- _Assignment_
Your task is to retype, word for word, the lines from the start of the data through the line holding "which is really neat to use.". Do not include the pictures.
------------------------------
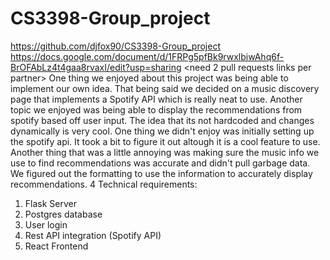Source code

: # CS3398-Group_project
https://github.com/djfox90/CS3398-Group_project
https://docs.google.com/document/d/1FRPg5pfBk9rwxlbiwAhq6f-BrOFAbLz4t4gaa8rvaxI/edit?usp=sharing
<need fly.io link>
<need 2 pull requests links per partner>
One thing we enjoyed about this project was being able to implement our own idea. That being said we decided on a music discovery page that implements a Spotify API
which is really neat to use. 
Another topic we enjoyed was being able to display the recommendations from spotify based off user input. The idea that its not hardcoded and changes dynamically is very
cool.
One thing we didn't enjoy was initially setting up the spotify api. It took a bit to figure it out altough it is a cool feature to use.
Another thing that was a little annoying was making sure the music info we use to find recommendations was accurate and didn't pull garbage data. We figured out 
the formatting to use the information to accurately display recommendations.
4 Technical requirements:
1. Flask Server
2. Postgres database
3. User login
4. Rest API integration (Spotify API)
5. React Frontend
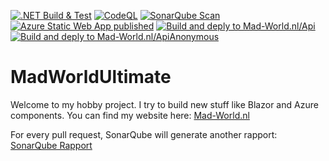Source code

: [![.NET Build & Test](https://github.com/oveldman/MadWorldUltimate/actions/workflows/dotnet.yml/badge.svg)](https://github.com/oveldman/MadWorldUltimate/actions/workflows/dotnet.yml)
[![CodeQL](https://github.com/oveldman/MadWorldUltimate/actions/workflows/codeql-analysis.yml/badge.svg)](https://github.com/oveldman/MadWorldUltimate/actions/workflows/codeql-analysis.yml)
[![SonarQube Scan](https://github.com/oveldman/MadWorldUltimate/actions/workflows/sonarqube.yml/badge.svg)](https://github.com/oveldman/MadWorldUltimate/actions/workflows/sonarqube.yml)
[![Azure Static Web App published](https://github.com/oveldman/MadWorldUltimate/actions/workflows/azure-static-web-apps-jolly-tree-08fdeb903.yml/badge.svg?branch=main)](https://github.com/oveldman/MadWorldUltimate/actions/workflows/azure-static-web-apps-jolly-tree-08fdeb903.yml)
[![Build and deply to Mad-World.nl/Api](https://github.com/oveldman/MadWorldUltimate/actions/workflows/main_madworld-api.yml/badge.svg?branch=main)](https://github.com/oveldman/MadWorldUltimate/actions/workflows/main_madworld-api.yml)
[![Build and deply to Mad-World.nl/ApiAnonymous](https://github.com/oveldman/MadWorldUltimate/actions/workflows/main_madworld-api-anonymous.yml/badge.svg)](https://github.com/oveldman/MadWorldUltimate/actions/workflows/main_madworld-api-anonymous.yml)

# MadWorldUltimate

Welcome to my hobby project. I try to build new stuff like Blazor and Azure components. You can find my website here: [Mad-World.nl](https://www.mad-world.nl/)

For every pull request, SonarQube will generate another rapport:
[SonarQube Rapport](https://sonarcloud.io/project/overview?id=oveldman_MadWorldUltimate)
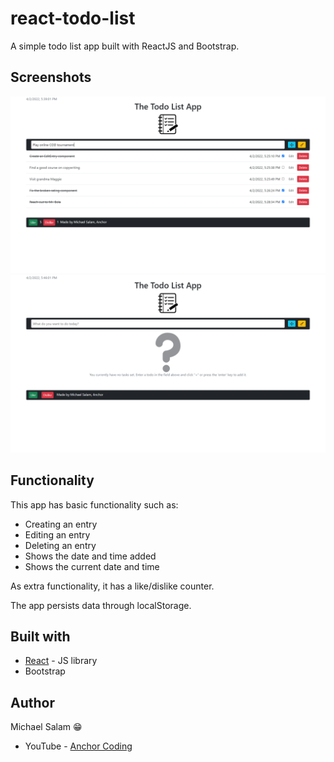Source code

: # react-todo-list

A simple todo list app built with ReactJS and Bootstrap.

## Screenshots

![Screenshot 1](./screenshot1.png)
![Screenshot 2](./screenshot2.png)

## Functionality

This app has basic functionality such as:

- Creating an entry
- Editing an entry
- Deleting an entry
- Shows the date and time added
- Shows the current date and time

As extra functionality, it has a like/dislike counter.

The app persists data through localStorage.

## Built with

- [React](https://reactjs.org/) - JS library
- Bootstrap

## Author

Michael Salam 😁

- YouTube - [Anchor Coding](https://www.youtube.com/channel/UCPmdgwa3zes0eFtPJdbh1LA)
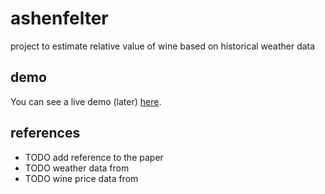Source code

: # ashenfelter

project to estimate relative value of wine based on historical weather data

## demo

You can see a live demo (later) [here](https://ashenfelter.herokuapp.com/).


## references

 * TODO add reference to the paper
 * TODO weather data from
 * TODO wine price data from
 
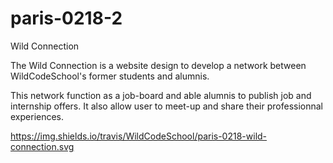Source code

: # paris-0218-2

Wild Connection


The Wild Connection is a website design to develop a network between WildCodeSchool's former students and alumnis. 

This network function as a job-board and able alumnis to publish job and internship offers. It also allow user to meet-up and share their professionnal experiences.

https://img.shields.io/travis/WildCodeSchool/paris-0218-wild-connection.svg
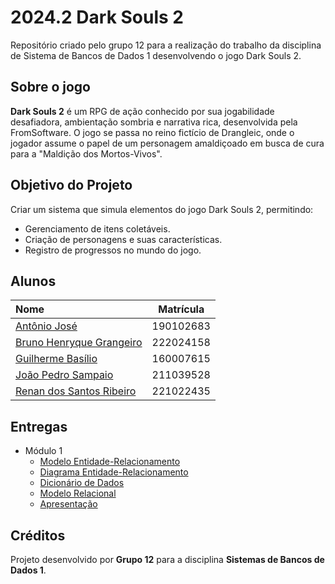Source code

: # 2024.2 Dark Souls 2
Repositório criado pelo grupo 12 para a realização do trabalho da disciplina de Sistema de Bancos de Dados 1 desenvolvendo o jogo Dark Souls 2.
## Sobre o jogo
**Dark Souls 2** é um RPG de ação conhecido por sua jogabilidade desafiadora, ambientação sombria e narrativa rica, desenvolvida pela FromSoftware. O jogo se passa no reino fictício de Drangleic, onde o jogador assume o papel de um personagem amaldiçoado em busca de cura para a "Maldição dos Mortos-Vivos". 
## Objetivo do Projeto  
Criar um sistema que simula elementos do jogo Dark Souls 2, permitindo:  
- Gerenciamento de itens coletáveis.  
- Criação de personagens e suas características.  
- Registro de progressos no mundo do jogo.

## Alunos

| Nome                                                               | Matrícula |
| :----------------------------------------------------------------- | :-------: |
| [Antônio José](https://github.com/antonioleaojr)       | 190102683 |
| [Bruno Henryque Grangeiro](https://github.com/BGrangeiro) | 222024158 |
| [Guilherme Basílio](https://github.com/GuilhermeBES) | 160007615 |
| [João Pedro Sampaio](https://github.com/jopesmp)                 | 211039528 |
| [Renan dos Santos Ribeiro](https://github.com/rsribeiro1)                 | 221022435 |

## Entregas

- Módulo 1
  - [Modelo Entidade-Relacionamento](https://github.com/SBD1/2024.2-Dark-Souls2/blob/main/docs/entrega1/MER.md)
  - [Diagrama Entidade-Relacionamento](https://github.com/SBD1/2024.2-Dark-Souls2/blob/main/docs/entrega1/DER.md)
  - [Dicionário de Dados](https://github.com/SBD1/2024.2-Dark-Souls2/blob/main/docs/entrega1/DD.md)
  - [Modelo Relacional](https://github.com/SBD1/2024.2-Dark-Souls2/blob/main/docs/entrega1/MRel.md)
  - [Apresentação](https://www.youtube.com/watch?v=rSW3RDE5qOA)

## Créditos  
Projeto desenvolvido por **Grupo 12** para a disciplina **Sistemas de Bancos de Dados 1**.  

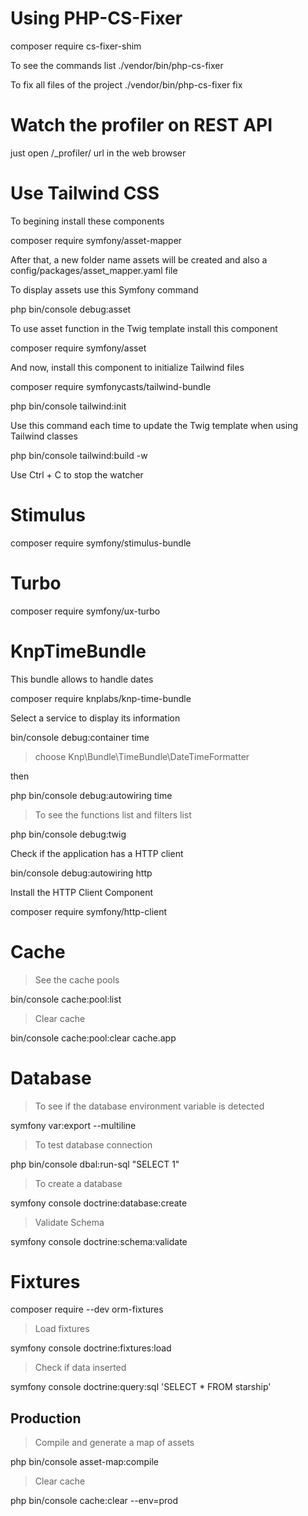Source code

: # Using PHP-CS-Fixer

composer require cs-fixer-shim

To see the commands list
./vendor/bin/php-cs-fixer

To fix all files of the project
./vendor/bin/php-cs-fixer fix


# Watch the profiler on REST API
just open /_profiler/ url in the web browser


# Use Tailwind CSS

To begining install these components


composer require symfony/asset-mapper

After that, a new folder name assets will be created and also a config/packages/asset_mapper.yaml file

To display assets use this Symfony command

php bin/console debug:asset


To use asset function in the Twig template install this component

composer require symfony/asset


And now, install this component to initialize Tailwind files

composer require symfonycasts/tailwind-bundle

php bin/console tailwind:init


Use this command each time to update the Twig template when using Tailwind classes

php bin/console tailwind:build -w

Use Ctrl + C to stop the watcher


# Stimulus

composer require symfony/stimulus-bundle



# Turbo

composer require symfony/ux-turbo



# KnpTimeBundle

This bundle allows to handle dates

composer require knplabs/knp-time-bundle


Select a service to display its information

bin/console debug:container time

> choose Knp\Bundle\TimeBundle\DateTimeFormatter

then

php bin/console debug:autowiring time

> To see the functions list and filters list

php bin/console debug:twig


Check if the application has a HTTP client

bin/console debug:autowiring http



Install the HTTP Client Component

composer require symfony/http-client



# Cache

> See the cache pools

bin/console cache:pool:list

> Clear cache

bin/console cache:pool:clear cache.app



# Database

> To see if the database environment variable is detected

symfony var:export --multiline

> To test database connection

php bin/console dbal:run-sql "SELECT 1"

> To create a database

symfony console doctrine:database:create

> Validate Schema

symfony console doctrine:schema:validate




# Fixtures

composer require --dev orm-fixtures

> Load fixtures

symfony console doctrine:fixtures:load

> Check if data inserted

symfony console doctrine:query:sql 'SELECT * FROM starship'



## Production

> Compile and generate a map of assets

php bin/console asset-map:compile

> Clear cache

php bin/console cache:clear --env=prod

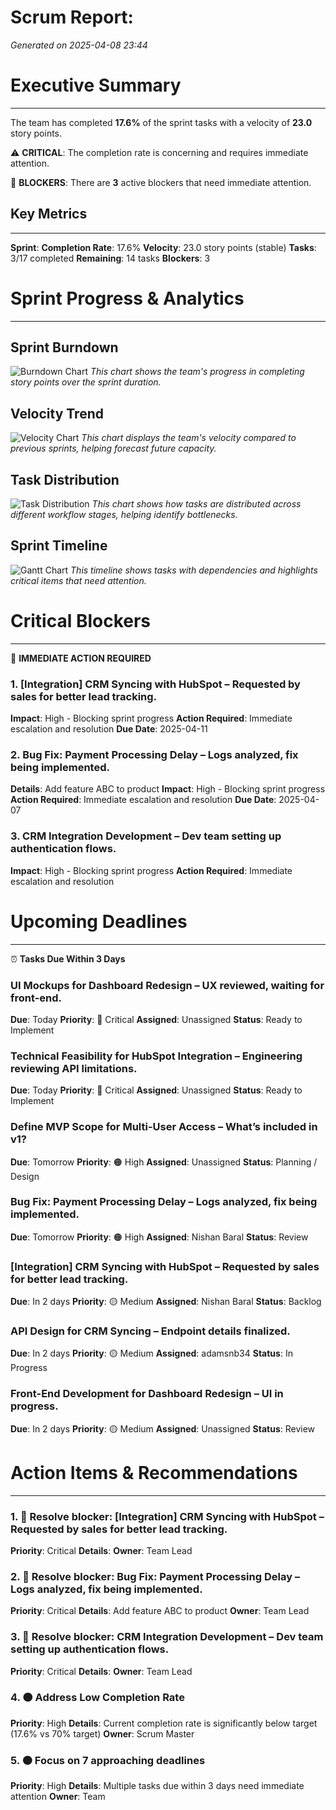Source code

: # Scrum Report: 
*Generated on 2025-04-08 23:44*

# Executive Summary
---

The team has completed **17.6%** of the sprint tasks with a velocity of **23.0** story points.

⚠️ **CRITICAL**: The completion rate is concerning and requires immediate attention.

🚫 **BLOCKERS**: There are **3** active blockers that need immediate attention.

## Key Metrics
---

**Sprint**: 
**Completion Rate**: 17.6%
**Velocity**: 23.0 story points (stable)
**Tasks**: 3/17 completed
**Remaining**: 14 tasks
**Blockers**: 3

# Sprint Progress & Analytics
---

## Sprint Burndown
![Burndown Chart](burndown_chart.png)
*This chart shows the team's progress in completing story points over the sprint duration.*

## Velocity Trend
![Velocity Chart](velocity_chart.png)
*This chart displays the team's velocity compared to previous sprints, helping forecast future capacity.*

## Task Distribution
![Task Distribution](task_distribution_chart.png)
*This chart shows how tasks are distributed across different workflow stages, helping identify bottlenecks.*

## Sprint Timeline
![Gantt Chart](gantt_chart.png)
*This timeline shows tasks with dependencies and highlights critical items that need attention.*

# Critical Blockers
---

🚨 **IMMEDIATE ACTION REQUIRED**

### 1. [Integration] CRM Syncing with HubSpot – Requested by sales for better lead tracking.
**Impact**: High - Blocking sprint progress
**Action Required**: Immediate escalation and resolution
**Due Date**: 2025-04-11

### 2. Bug Fix: Payment Processing Delay – Logs analyzed, fix being implemented.
**Details**: Add feature ABC to product
**Impact**: High - Blocking sprint progress
**Action Required**: Immediate escalation and resolution
**Due Date**: 2025-04-07

### 3. CRM Integration Development – Dev team setting up authentication flows.
**Impact**: High - Blocking sprint progress
**Action Required**: Immediate escalation and resolution

# Upcoming Deadlines
---

⏰ **Tasks Due Within 3 Days**

### UI Mockups for Dashboard Redesign – UX reviewed, waiting for front-end.
**Due**: Today
**Priority**: 🔴 Critical
**Assigned**: Unassigned
**Status**: Ready to Implement

### Technical Feasibility for HubSpot Integration – Engineering reviewing API limitations.
**Due**: Today
**Priority**: 🔴 Critical
**Assigned**: Unassigned
**Status**: Ready to Implement

### Define MVP Scope for Multi-User Access – What’s included in v1?
**Due**: Tomorrow
**Priority**: 🟠 High
**Assigned**: Unassigned
**Status**: Planning / Design

### Bug Fix: Payment Processing Delay – Logs analyzed, fix being implemented.
**Due**: Tomorrow
**Priority**: 🟠 High
**Assigned**: Nishan Baral
**Status**: Review

### [Integration] CRM Syncing with HubSpot – Requested by sales for better lead tracking.
**Due**: In 2 days
**Priority**: 🟡 Medium
**Assigned**: Nishan Baral
**Status**: Backlog

### API Design for CRM Syncing – Endpoint details finalized.
**Due**: In 2 days
**Priority**: 🟡 Medium
**Assigned**: adamsnb34
**Status**: In Progress

### Front-End Development for Dashboard Redesign – UI in progress.
**Due**: In 2 days
**Priority**: 🟡 Medium
**Assigned**: Unassigned
**Status**: Review

# Action Items & Recommendations
---

### 1. 🔴 Resolve blocker: [Integration] CRM Syncing with HubSpot – Requested by sales for better lead tracking.
**Priority**: Critical
**Details**: 
**Owner**: Team Lead

### 2. 🔴 Resolve blocker: Bug Fix: Payment Processing Delay – Logs analyzed, fix being implemented.
**Priority**: Critical
**Details**: Add feature ABC to product
**Owner**: Team Lead

### 3. 🔴 Resolve blocker: CRM Integration Development – Dev team setting up authentication flows.
**Priority**: Critical
**Details**: 
**Owner**: Team Lead

### 4. 🟠 Address Low Completion Rate
**Priority**: High
**Details**: Current completion rate is significantly below target (17.6% vs 70% target)
**Owner**: Scrum Master

### 5. 🟠 Focus on 7 approaching deadlines
**Priority**: High
**Details**: Multiple tasks due within 3 days need immediate attention
**Owner**: Team
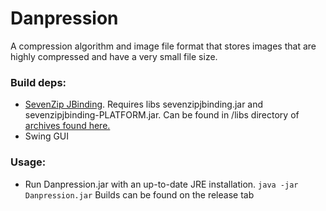 # Danpression
A compression algorithm and image file format that stores images that are highly compressed and have a very small file size.
 ### Build deps:
* [SevenZip JBinding](http://sevenzipjbind.sourceforge.net/). Requires libs sevenzipjbinding.jar and sevenzipjbinding-PLATFORM.jar.
Can be found in /libs directory of [archives found here.](https://sourceforge.net/projects/sevenzipjbind/files/7-Zip-JBinding/9.20-2.00beta/)
* Swing GUI

### Usage: 
* Run Danpression.jar with an up-to-date JRE installation. `java -jar Danpression.jar` Builds can be found on the release tab
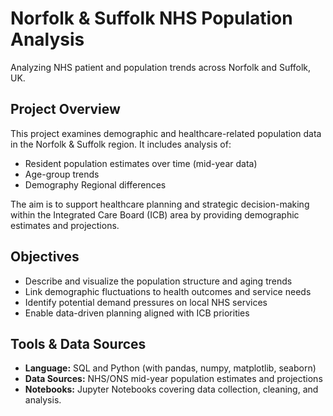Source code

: # Norfolk & Suffolk NHS Population Analysis

Analyzing NHS patient and population trends across Norfolk and Suffolk, UK.

## Project Overview

This project examines demographic and healthcare-related population data in the Norfolk & Suffolk region. It includes analysis of:

- Resident population estimates over time (mid-year data)
- Age-group trends
- Demography Regional differences

The aim is to support healthcare planning and strategic decision-making within the Integrated Care Board (ICB) area by providing demographic estimates and projections.

## Objectives

- Describe and visualize the population structure and aging trends  
- Link demographic fluctuations to health outcomes and service needs  
- Identify potential demand pressures on local NHS services  
- Enable data-driven planning aligned with ICB priorities

## Tools & Data Sources

- **Language:** SQL and Python (with pandas, numpy, matplotlib, seaborn)
- **Data Sources:** NHS/O​NS mid-year population estimates and projections
- **Notebooks:** Jupyter Notebooks covering data collection, cleaning, and analysis.




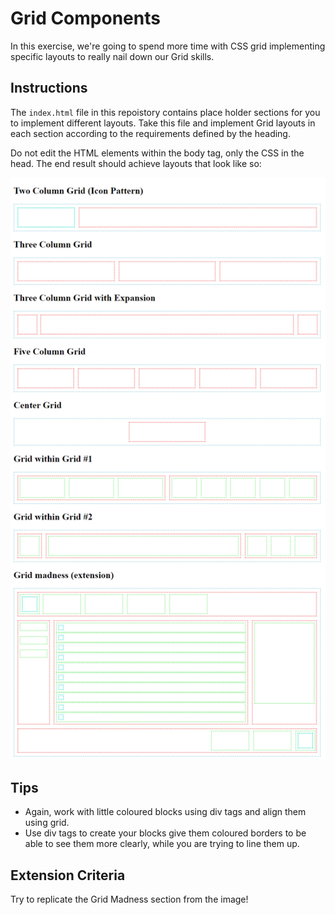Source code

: # Grid Components

In this exercise, we're going to spend more time with CSS grid implementing specific layouts to really nail down our Grid skills.

## Instructions

The `index.html` file in this repoistory contains place holder sections for you to implement different layouts. Take this file and implement Grid layouts in each section according to the requirements defined by the heading.

Do not edit the HTML elements within the body tag, only the CSS in the head. The end result should achieve layouts that look like so:

![Final Result](images/final-result.png)

## Tips

- Again, work with little coloured blocks using div tags and align them using grid.
- Use div tags to create your blocks give them coloured borders to be able to see them more clearly, while you are trying to line them up.

## Extension Criteria

Try to replicate the Grid Madness section from the image!

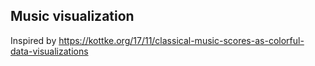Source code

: ## Music visualization

Inspired by https://kottke.org/17/11/classical-music-scores-as-colorful-data-visualizations

<f-scene width="500" height="500">
  <f-group v-for="(d,i) in 20" :key="i">
    <f-circle
      v-for="(r,j) in 20" :key="j"
      :x="cx(
        scale(d,0,20,0,360),
        scale(r,0,20,0.5,1.5)
      )"
      :y="cy(
        scale(d,0,20,0,360),
        scale(r,0,20,0.5,1.5)
      )"
      :r="any(
        random(0.05,0.06,true),
        random(0.05,0.06,true),
        random(0.1,0.10,true)
      )"
      :fill="hsl(random(160,360),100,50,0.25)"
      stroke="none"
    />
  </f-group>
</f-scene>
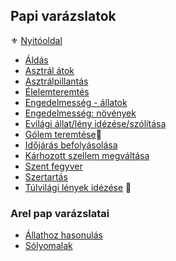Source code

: ## Papi varázslatok

⚜️ [Nyitóoldal](start.md)


- [Áldás](magia.papi.varazslatok/aldas.md)
- [Asztrál átok](magia.papi.varazslatok/asztral_atok.md)
- [Asztrálpillantás](magia.papi.varazslatok/asztralpillantas.md)
- [Élelemteremtés](magia.papi.varazslatok/elelemteremtes.md)
- [Engedelmesség - állatok](magia.papi.varazslatok/engedelmesseg_allatok.md)
- [Engedelmesség: növények](magia.papi.varazslatok/engedelmesseg_novenyek.md)
- [Evilági állat/lény idézése/szólítása](magia.papi.varazslatok/evilagi_leny_idezese_szolitasa.md)
- [Gólem teremtése](magia.papi.varazslatok/golem_teremtese.md)🔺
- [Időjárás befolyásolása](magia.papi.varazslatok/idojaras_befolyasolasa.md)
- [Kárhozott szellem megváltása](magia.papi.varazslatok/karhozott.szellem.megvaltasa.md)
- [Szent fegyver](magia.papi.varazslatok/szent_fegyver.md)
- [Szertartás](magia.papi.varazslatok/szertartas.md)
- [Túlvilági lények idézése](magia.papi.varazslatok/tulvilagi_leny_idezese.md) 🔺

### Arel pap varázslatai

- [Állathoz hasonulás](magia.papi.varazslatok/arel/allathoz.hasonulas.md)
- [Sólyomalak](magia.papi.varazslatok/arel/solyomalak.md)
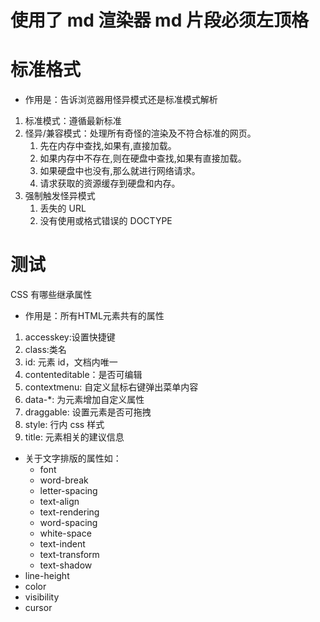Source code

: # 使用了 md 渲染器 md 片段必须左顶格

# 标准格式
- 作用是：告诉浏览器用怪异模式还是标准模式解析

1. 标准模式：遵循最新标准
2. 怪异/兼容模式：处理所有奇怪的渲染及不符合标准的网页。
   1. 先在内存中查找,如果有,直接加载。
   2. 如果内存中不存在,则在硬盘中查找,如果有直接加载。
   3. 如果硬盘中也没有,那么就进行网络请求。
   4. 请求获取的资源缓存到硬盘和内存。
3. 强制触发怪异模式
   1. 丢失的 URL
   2. 没有使用或格式错误的 DOCTYPE


# 测试

CSS 有哪些继承属性
- 作用是：所有HTML元素共有的属性

1. accesskey:设置快捷键
2. class:类名
3. id: 元素 id，文档内唯一
4. contenteditable：是否可编辑
5. contextmenu: 自定义鼠标右键弹出菜单内容
6. data-*: 为元素增加自定义属性
7. draggable: 设置元素是否可拖拽
8. style: 行内 css 样式
9. title: 元素相关的建议信息

- 关于文字排版的属性如：
  - font
  - word-break
  - letter-spacing
  - text-align
  - text-rendering
  - word-spacing
  - white-space
  - text-indent
  - text-transform
  - text-shadow
- line-height
- color
- visibility
- cursor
------------------------------
- _Response to the task_
Source code

: # CS3398-Group_project
https://github.com/djfox90/CS3398-Group_project
https://docs.google.com/document/d/1FRPg5pfBk9rwxlbiwAhq6f-BrOFAbLz4t4gaa8rvaxI/edit?usp=sharing
<need fly.io link>
<need 2 pull requests links per partner>
One thing we enjoyed about this project was being able to implement our own idea. That being said we decided on a music discovery page that implements a Spotify API
which is really neat to use. 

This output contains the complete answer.